Records to use:
============

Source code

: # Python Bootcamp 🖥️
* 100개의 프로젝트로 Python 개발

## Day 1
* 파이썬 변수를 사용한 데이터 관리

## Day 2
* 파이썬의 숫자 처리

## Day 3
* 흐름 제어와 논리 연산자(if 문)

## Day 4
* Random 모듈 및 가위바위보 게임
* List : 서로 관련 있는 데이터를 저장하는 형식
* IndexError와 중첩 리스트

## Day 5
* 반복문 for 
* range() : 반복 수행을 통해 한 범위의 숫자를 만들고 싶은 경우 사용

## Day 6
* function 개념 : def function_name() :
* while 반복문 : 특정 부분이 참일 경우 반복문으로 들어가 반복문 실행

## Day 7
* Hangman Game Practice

============

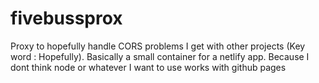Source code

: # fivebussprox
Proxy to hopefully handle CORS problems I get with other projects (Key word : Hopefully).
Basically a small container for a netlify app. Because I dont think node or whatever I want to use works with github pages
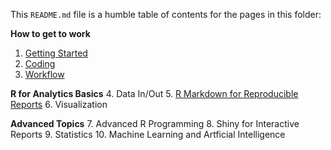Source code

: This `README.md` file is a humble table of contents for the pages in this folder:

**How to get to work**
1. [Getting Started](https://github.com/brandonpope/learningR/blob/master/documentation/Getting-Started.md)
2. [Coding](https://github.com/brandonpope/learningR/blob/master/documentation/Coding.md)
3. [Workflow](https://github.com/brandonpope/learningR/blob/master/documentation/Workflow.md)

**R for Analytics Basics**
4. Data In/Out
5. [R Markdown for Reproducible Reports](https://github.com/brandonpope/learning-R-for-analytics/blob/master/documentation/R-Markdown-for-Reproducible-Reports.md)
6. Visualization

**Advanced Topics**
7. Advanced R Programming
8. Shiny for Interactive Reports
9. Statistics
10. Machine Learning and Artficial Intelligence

============

What to work on:
Please say how many lines in the records above contain the word "Reports", giving the number alone.

Task output:
2